I have a dataframe with anywhere from 2-5 different fruits, and a single column for the count. There will never be repeats of fruits on each row in the dataframe. However, the combination of fruits could have duplicates. The count will always stay the same for these duplicates since it's giving the count of the combination of all the fruits.
I want to keep just a unique row of the combination of fruits, and I want to remove the other duplicate combination rows. Of the duplicate combinations, it does not matter which row is retained and which is removed.
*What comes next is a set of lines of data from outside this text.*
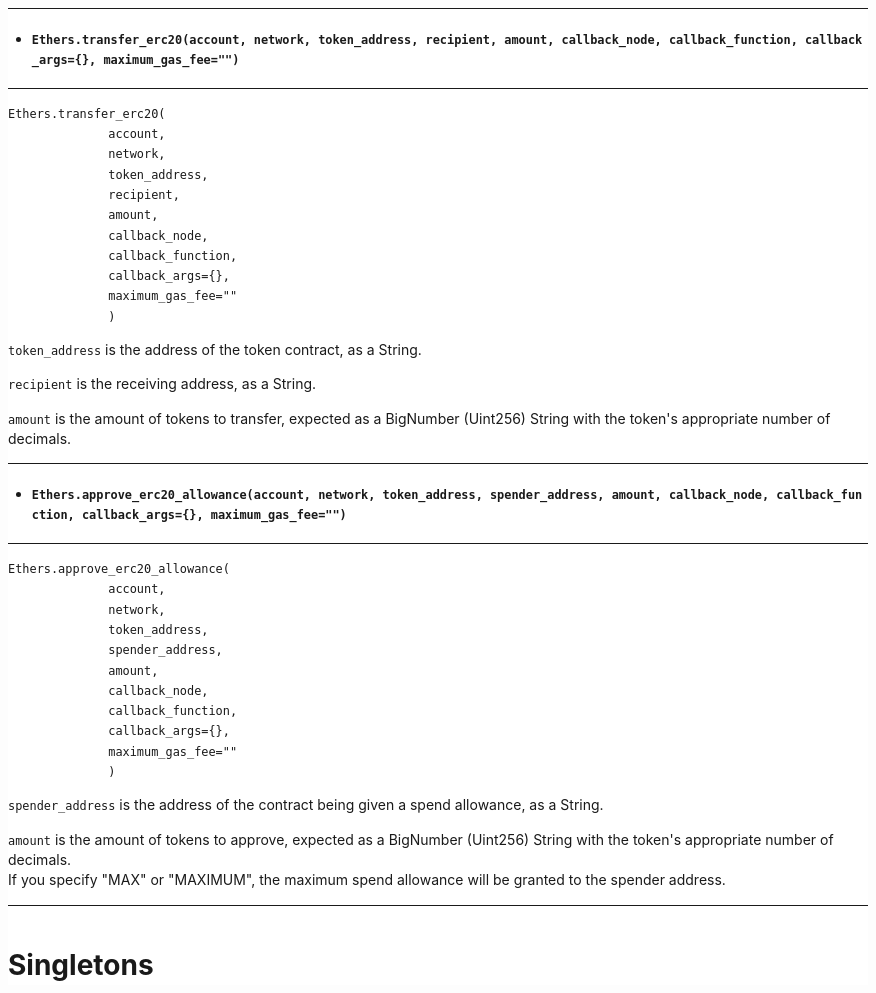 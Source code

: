 _____

* #### `Ethers.transfer_erc20(account, network, token_address, recipient, amount, callback_node, callback_function, callback_args={}, maximum_gas_fee="")`
_____

```gdscript
Ethers.transfer_erc20(
              account, 
              network,
              token_address, 
              recipient, 
              amount,
              callback_node,
              callback_function,
              callback_args={},
              maximum_gas_fee=""
              )
```
`token_address` is the address of the token contract, as a String.

`recipient` is the receiving address, as a String.

`amount` is the amount of tokens to transfer, expected as a BigNumber (Uint256) String with the token's appropriate number of decimals.

_____

* #### `Ethers.approve_erc20_allowance(account, network, token_address, spender_address, amount, callback_node, callback_function, callback_args={}, maximum_gas_fee="")`
_____

```gdscript
Ethers.approve_erc20_allowance(
              account, 
              network,
              token_address,
              spender_address,
              amount,
              callback_node,
              callback_function,
              callback_args={},
              maximum_gas_fee=""
              )
```

`spender_address` is the address of the contract being given a spend allowance, as a String.

`amount` is the amount of tokens to approve, expected as a BigNumber (Uint256) String with the token's appropriate number of decimals.  
If you specify "MAX" or "MAXIMUM", the maximum spend allowance will be granted to the spender address.

_____

# Singletons
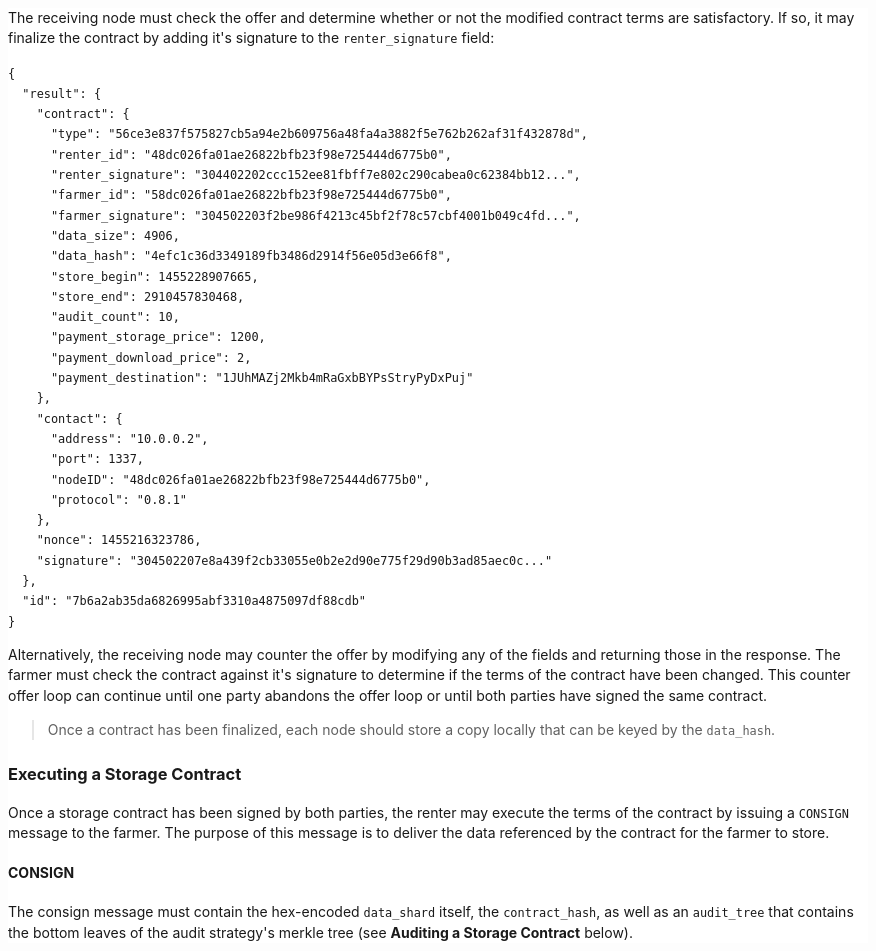 The receiving node must check the offer and determine whether or not the
modified contract terms are satisfactory. If so, it may finalize the contract
by adding it's signature to the `renter_signature` field:

```
{
  "result": {
    "contract": {
      "type": "56ce3e837f575827cb5a94e2b609756a48fa4a3882f5e762b262af31f432878d",
      "renter_id": "48dc026fa01ae26822bfb23f98e725444d6775b0",
      "renter_signature": "304402202ccc152ee81fbff7e802c290cabea0c62384bb12...",
      "farmer_id": "58dc026fa01ae26822bfb23f98e725444d6775b0",
      "farmer_signature": "304502203f2be986f4213c45bf2f78c57cbf4001b049c4fd...",
      "data_size": 4906,
      "data_hash": "4efc1c36d3349189fb3486d2914f56e05d3e66f8",
      "store_begin": 1455228907665,
      "store_end": 2910457830468,
      "audit_count": 10,
      "payment_storage_price": 1200,
      "payment_download_price": 2,
      "payment_destination": "1JUhMAZj2Mkb4mRaGxbBYPsStryPyDxPuj"
    },
    "contact": {
      "address": "10.0.0.2",
      "port": 1337,
      "nodeID": "48dc026fa01ae26822bfb23f98e725444d6775b0",
      "protocol": "0.8.1"
    },
    "nonce": 1455216323786,
    "signature": "304502207e8a439f2cb33055e0b2e2d90e775f29d90b3ad85aec0c..."
  },
  "id": "7b6a2ab35da6826995abf3310a4875097df88cdb"
}
```

Alternatively, the receiving node may counter the offer by modifying any of the
fields and returning those in the response. The farmer must check the contract
against it's signature to determine if the terms of the contract have been
changed. This counter offer loop can continue until one party abandons the
offer loop or until both parties have signed the same contract.

> Once a contract has been finalized, each node should store a copy locally
> that can be keyed by the `data_hash`.

### Executing a Storage Contract

Once a storage contract has been signed by both parties, the renter may execute
the terms of the contract by issuing a `CONSIGN` message to the farmer. The
purpose of this message is to deliver the data referenced by the contract for
the farmer to store.

#### CONSIGN

The consign message must contain the hex-encoded
`data_shard` itself, the `contract_hash`, as well as an `audit_tree` that
contains the bottom leaves of the audit strategy's merkle tree (see **Auditing
a Storage Contract** below).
If it makes it easier, we can sort by ascending order starting with first_fruit, second_fruit, and then third_fruit.
Lastly, I only want to keep the top X rows in terms of count.
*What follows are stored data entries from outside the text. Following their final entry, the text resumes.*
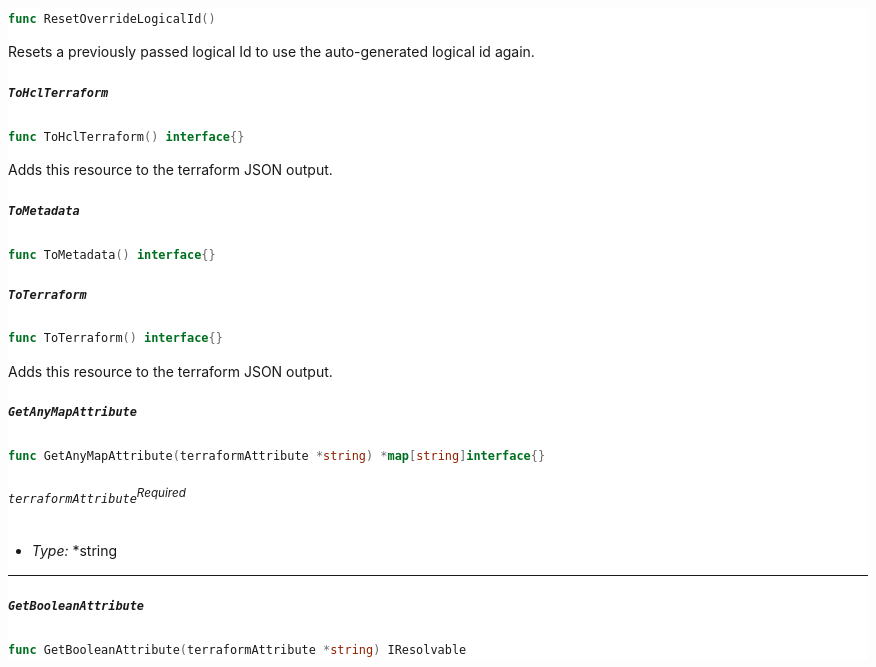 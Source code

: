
 ```go
func ResetOverrideLogicalId()
```

Resets a previously passed logical Id to use the auto-generated logical id again.

##### `ToHclTerraform` <a name="ToHclTerraform" id="rhizo-co-terraform-provider-oci.dataOciFleetSoftwareUpdateFsuCycle.DataOciFleetSoftwareUpdateFsuCycle.toHclTerraform"></a>

```go
func ToHclTerraform() interface{}
```

Adds this resource to the terraform JSON output.

##### `ToMetadata` <a name="ToMetadata" id="rhizo-co-terraform-provider-oci.dataOciFleetSoftwareUpdateFsuCycle.DataOciFleetSoftwareUpdateFsuCycle.toMetadata"></a>

```go
func ToMetadata() interface{}
```

##### `ToTerraform` <a name="ToTerraform" id="rhizo-co-terraform-provider-oci.dataOciFleetSoftwareUpdateFsuCycle.DataOciFleetSoftwareUpdateFsuCycle.toTerraform"></a>

```go
func ToTerraform() interface{}
```

Adds this resource to the terraform JSON output.

##### `GetAnyMapAttribute` <a name="GetAnyMapAttribute" id="rhizo-co-terraform-provider-oci.dataOciFleetSoftwareUpdateFsuCycle.DataOciFleetSoftwareUpdateFsuCycle.getAnyMapAttribute"></a>

```go
func GetAnyMapAttribute(terraformAttribute *string) *map[string]interface{}
```

###### `terraformAttribute`<sup>Required</sup> <a name="terraformAttribute" id="rhizo-co-terraform-provider-oci.dataOciFleetSoftwareUpdateFsuCycle.DataOciFleetSoftwareUpdateFsuCycle.getAnyMapAttribute.parameter.terraformAttribute"></a>

- *Type:* *string

---

##### `GetBooleanAttribute` <a name="GetBooleanAttribute" id="rhizo-co-terraform-provider-oci.dataOciFleetSoftwareUpdateFsuCycle.DataOciFleetSoftwareUpdateFsuCycle.getBooleanAttribute"></a>

```go
func GetBooleanAttribute(terraformAttribute *string) IResolvable
```

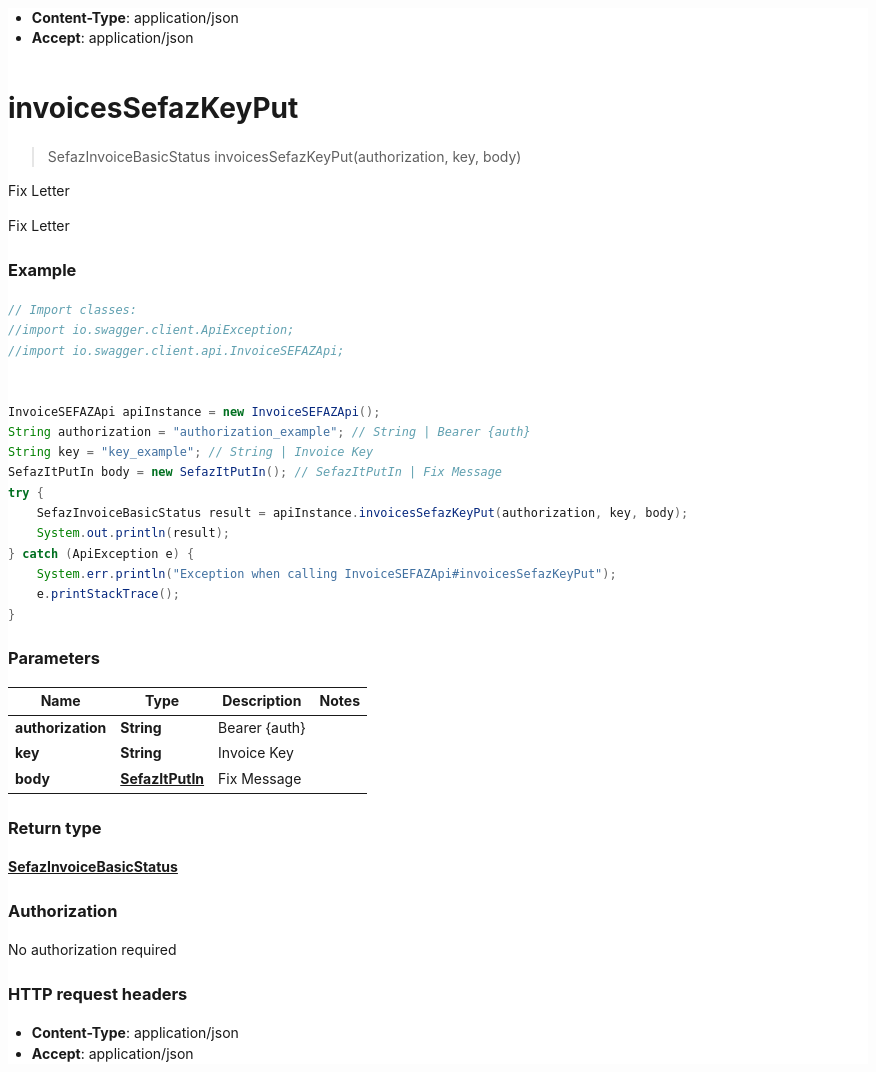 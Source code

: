  - **Content-Type**: application/json
 - **Accept**: application/json

<a name="invoicesSefazKeyPut"></a>
# **invoicesSefazKeyPut**
> SefazInvoiceBasicStatus invoicesSefazKeyPut(authorization, key, body)

Fix Letter

Fix Letter

### Example
```java
// Import classes:
//import io.swagger.client.ApiException;
//import io.swagger.client.api.InvoiceSEFAZApi;


InvoiceSEFAZApi apiInstance = new InvoiceSEFAZApi();
String authorization = "authorization_example"; // String | Bearer {auth}
String key = "key_example"; // String | Invoice Key
SefazItPutIn body = new SefazItPutIn(); // SefazItPutIn | Fix Message
try {
    SefazInvoiceBasicStatus result = apiInstance.invoicesSefazKeyPut(authorization, key, body);
    System.out.println(result);
} catch (ApiException e) {
    System.err.println("Exception when calling InvoiceSEFAZApi#invoicesSefazKeyPut");
    e.printStackTrace();
}
```

### Parameters

Name | Type | Description  | Notes
------------- | ------------- | ------------- | -------------
 **authorization** | **String**| Bearer {auth} |
 **key** | **String**| Invoice Key |
 **body** | [**SefazItPutIn**](SefazItPutIn.md)| Fix Message |

### Return type

[**SefazInvoiceBasicStatus**](SefazInvoiceBasicStatus.md)

### Authorization

No authorization required

### HTTP request headers

 - **Content-Type**: application/json
 - **Accept**: application/json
The example below has 3 fruits.
Current Dataframe
df = pd.DataFrame({'first_fruit': ['apple','orange','banana','cherry'],
'second_fruit': ['orange','apple','cherry','apple'],
'third_fruit': ['cherry','cherry','apple','orange'],
'count':['10','10','5','3']})
Desired Dataframe Output
desired_output = pd.DataFrame({'first_fruit': ['apple','banana'],
'second_fruit': ['orange','cherry'],
'thid_fruit': ['cherry','apple'],
'count':['10','5']})
Please let me know if any clarification is needed. I appreciate the support!
You can use row_number()
function with window function, which the partition is created by the combination of the fruit. Then use the limit()
with orderBy()
to control the top X row that you need.
from pyspark.sql import functions as func
df.withColumn(
"group_rank", func.row_number().over(
Window.partitionBy(
func.array_sort(func.array("first_fruit", "second_fruit", "third_fruit"))
).orderBy(
func.desc("count")
)
)
).filter(
func.col("group_rank") == 1
).drop(
"group_rank"
).orderBy(
func.desc("count")
).limit(
2
)
When you use row_number()
function with window function, you need to give a column for ordering, even the count value is the same in your case.